INPUT RECORDS —
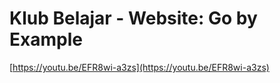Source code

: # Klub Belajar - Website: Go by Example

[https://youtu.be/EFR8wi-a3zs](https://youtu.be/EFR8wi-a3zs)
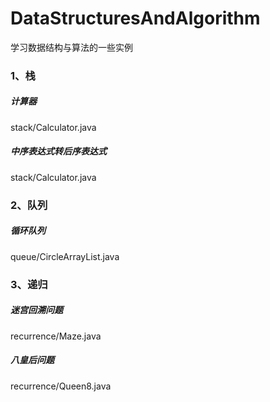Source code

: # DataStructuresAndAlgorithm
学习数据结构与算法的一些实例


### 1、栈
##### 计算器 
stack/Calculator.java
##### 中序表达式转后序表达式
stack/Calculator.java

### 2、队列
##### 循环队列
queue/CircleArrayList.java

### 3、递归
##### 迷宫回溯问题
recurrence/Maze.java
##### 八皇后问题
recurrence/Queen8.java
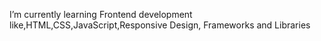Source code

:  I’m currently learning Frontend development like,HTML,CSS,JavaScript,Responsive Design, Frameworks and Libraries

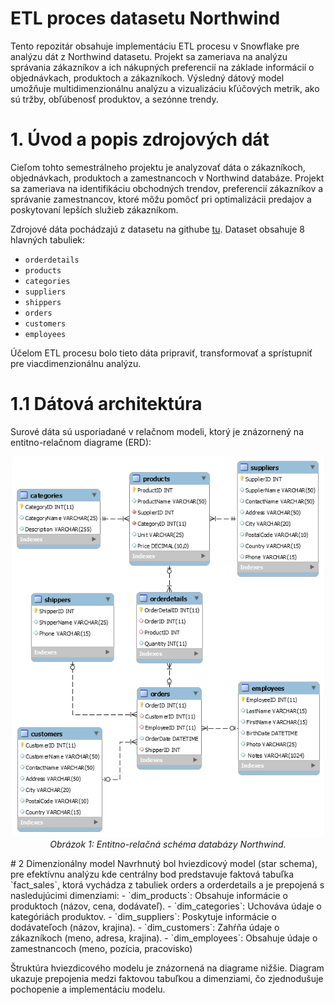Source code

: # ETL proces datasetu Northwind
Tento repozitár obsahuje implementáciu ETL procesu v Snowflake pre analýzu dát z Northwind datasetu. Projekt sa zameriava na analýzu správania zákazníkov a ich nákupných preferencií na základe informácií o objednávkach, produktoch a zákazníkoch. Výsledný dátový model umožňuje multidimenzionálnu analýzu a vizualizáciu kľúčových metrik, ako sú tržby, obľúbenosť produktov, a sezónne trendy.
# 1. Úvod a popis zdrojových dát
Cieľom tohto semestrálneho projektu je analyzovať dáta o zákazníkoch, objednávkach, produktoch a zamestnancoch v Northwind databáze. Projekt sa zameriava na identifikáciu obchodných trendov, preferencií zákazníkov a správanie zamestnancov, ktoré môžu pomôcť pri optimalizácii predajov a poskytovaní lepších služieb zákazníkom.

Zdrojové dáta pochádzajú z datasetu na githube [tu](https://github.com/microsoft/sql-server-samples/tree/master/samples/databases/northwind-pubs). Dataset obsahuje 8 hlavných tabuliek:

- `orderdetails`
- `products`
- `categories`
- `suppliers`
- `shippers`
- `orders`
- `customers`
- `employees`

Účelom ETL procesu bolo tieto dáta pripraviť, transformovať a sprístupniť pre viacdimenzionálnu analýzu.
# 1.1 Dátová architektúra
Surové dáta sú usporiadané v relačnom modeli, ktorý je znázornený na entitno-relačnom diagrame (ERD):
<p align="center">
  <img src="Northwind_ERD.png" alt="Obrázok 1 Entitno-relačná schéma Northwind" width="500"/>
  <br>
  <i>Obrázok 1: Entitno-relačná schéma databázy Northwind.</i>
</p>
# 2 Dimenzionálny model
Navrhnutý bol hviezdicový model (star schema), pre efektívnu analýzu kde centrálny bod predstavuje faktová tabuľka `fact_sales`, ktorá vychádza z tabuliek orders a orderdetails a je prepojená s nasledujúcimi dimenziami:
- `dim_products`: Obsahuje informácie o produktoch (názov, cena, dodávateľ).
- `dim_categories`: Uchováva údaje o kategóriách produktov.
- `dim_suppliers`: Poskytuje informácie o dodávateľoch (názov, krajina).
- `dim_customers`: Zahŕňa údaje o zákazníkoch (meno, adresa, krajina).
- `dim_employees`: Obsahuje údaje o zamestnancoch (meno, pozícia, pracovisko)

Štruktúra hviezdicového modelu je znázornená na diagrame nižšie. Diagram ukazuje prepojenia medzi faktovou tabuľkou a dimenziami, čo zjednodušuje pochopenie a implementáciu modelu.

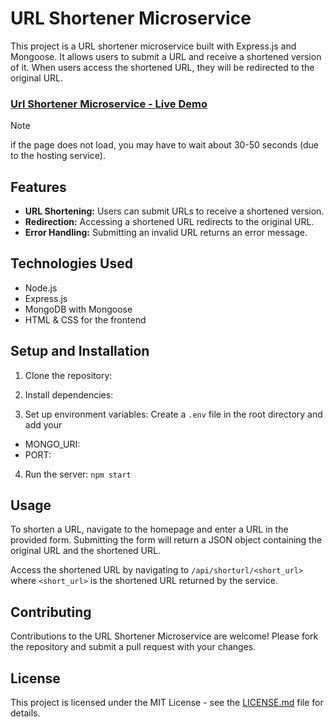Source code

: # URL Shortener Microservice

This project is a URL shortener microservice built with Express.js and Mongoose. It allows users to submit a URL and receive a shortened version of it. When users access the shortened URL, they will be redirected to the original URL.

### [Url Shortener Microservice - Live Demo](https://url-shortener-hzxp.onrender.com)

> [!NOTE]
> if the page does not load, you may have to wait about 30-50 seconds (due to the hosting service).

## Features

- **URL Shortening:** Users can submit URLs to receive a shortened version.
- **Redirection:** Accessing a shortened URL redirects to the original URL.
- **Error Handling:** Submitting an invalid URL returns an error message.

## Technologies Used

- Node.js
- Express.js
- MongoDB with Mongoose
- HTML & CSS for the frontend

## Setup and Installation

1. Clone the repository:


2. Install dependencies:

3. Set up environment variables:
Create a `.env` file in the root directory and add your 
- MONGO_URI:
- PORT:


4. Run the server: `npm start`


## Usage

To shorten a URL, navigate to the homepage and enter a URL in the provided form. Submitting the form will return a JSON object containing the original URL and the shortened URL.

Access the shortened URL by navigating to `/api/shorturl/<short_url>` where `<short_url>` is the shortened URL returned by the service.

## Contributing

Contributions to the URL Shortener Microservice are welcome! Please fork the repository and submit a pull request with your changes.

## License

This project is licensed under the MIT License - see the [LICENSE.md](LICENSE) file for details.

EXERCISE INSTRUCTIONS —
Among the entries above, the line containing "Navrhnutý bol hviezdicový", the line containing "(meno, pozícia, pracovisko)", and all lines between them are to be restated word for word; nothing else belongs in the reply.

COMPLETED TASK —
Navrhnutý bol hviezdicový model (star schema), pre efektívnu analýzu kde centrálny bod predstavuje faktová tabuľka `fact_sales`, ktorá vychádza z tabuliek orders a orderdetails a je prepojená s nasledujúcimi dimenziami:
- `dim_products`: Obsahuje informácie o produktoch (názov, cena, dodávateľ).
- `dim_categories`: Uchováva údaje o kategóriách produktov.
- `dim_suppliers`: Poskytuje informácie o dodávateľoch (názov, krajina).
- `dim_customers`: Zahŕňa údaje o zákazníkoch (meno, adresa, krajina).
- `dim_employees`: Obsahuje údaje o zamestnancoch (meno, pozícia, pracovisko)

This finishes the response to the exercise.